Alice hated being interesting. (a couple of times throughout the book but p. 287 is where I recorded it.)
I didn’t love it. I didn’t hate it. I’ll probably seek out the follow-up books, but I already know that the thing I think needs to happen–Alice becoming the Queen of Hearts–won’t.
Everything is awful. Insane asylums are awful, being disbelieved is awful, magic is awful, the Jabberwock is awful, the story of how the Jabberwock Became is awful, and men in particular are awful.
#notallmen
But most of them.
Alice is the story of, obviously, Alice and is, as the illustration on the cover makes clear, a re-working of sorts of Alice in Wonderland. A re-working in which Alice goes into the Old City, led first by her friend Dor and then by her fellow madhouse resident Hatcher, despite being of the New City born. Alice is largely led along without a lot of agency of her own — a thing noted by the narrative (and not only about Alice herself) — and she does so hate being interesting. Because being interesting means drawing attention, willfully or no.
There are a couple of things that frustrated me about this book. First of all, my constant wonder that so many authors riffing on Alice in Wonderland forget the book is, at its heart, about mathematics and logic and how, even when a thing appears illogical to someone outside the system (or trapped in their own system), Wonderland has its own rules.
And the Old City is not Wonderland, despite everything.
She didn’t want to be grateful, Alice knew. She’d wanted to take her own fate in her own hands, not be rescued by someone else. – p. 191
The second thing is…I’m tired of narratives that require rape for their main characters. I’m not going to go into details about where, specifically, I saw this as unnecessary in the book because spoilers (though it crosses my mind: CW for Vore and no, I’m not kidding). I just…this Alice’s life and the world she lives in are sufficiently awful without adding in a backstory of rape; the world is dangerous enough without emphasizing said danger with the threat of rape. Alice can be her muddled sort of strong without it.
Also: the symbolism gets a little heavy-handed toward the end, partially because there’s a lot crammed in the last few pages about what Alice can do and how she does it.

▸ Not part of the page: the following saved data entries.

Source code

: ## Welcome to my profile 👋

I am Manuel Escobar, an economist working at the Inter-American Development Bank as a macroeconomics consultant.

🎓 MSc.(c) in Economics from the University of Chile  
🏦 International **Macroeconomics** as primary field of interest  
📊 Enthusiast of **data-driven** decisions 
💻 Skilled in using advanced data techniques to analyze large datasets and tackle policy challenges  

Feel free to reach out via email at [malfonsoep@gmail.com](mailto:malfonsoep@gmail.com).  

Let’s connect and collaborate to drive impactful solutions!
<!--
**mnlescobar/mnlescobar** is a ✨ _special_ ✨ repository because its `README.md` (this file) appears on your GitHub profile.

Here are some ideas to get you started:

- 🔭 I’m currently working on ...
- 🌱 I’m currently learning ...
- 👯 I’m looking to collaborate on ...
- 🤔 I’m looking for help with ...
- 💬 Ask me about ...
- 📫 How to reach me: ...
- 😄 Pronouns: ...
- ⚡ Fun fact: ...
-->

Alice had been raised to think violence was wrong, that a person should never take another’s life. She was learning there were times when it was necessary, and even right. – p. 245
But I think this is at the crux of my problems with the book. Alice goes along with and makes excuses for Hatcher’s violence (“he’ll never hurt me,” she thinks at several points during the book), and then begins making excuses for her own. I would have been bothered less if Alice were accepting of her own need to make other people bleed, or worse, because she thought it was the way to avenge herself. Instead, all the violence becomes almost casual.
I wish I thought the author were making a point about the ways in which that sort of mindset is, as Alice notes, sometimes necessary but also rarely healthy. “When you go for revenge,” the saying goes, “first dig two graves.”
This is a story about Alice, and the places she has to return to, and the inner strength she denies and has to come to grips with. The story of a girl who has to grow into a woman in some very hard and unexpected ways. And who, in the end, is saved by the girl she was.
And Alice may hate the word, but that story is interesting.
Alice hated being interesting. (a couple of times throughout the book but p. 287 is where I recorded it.)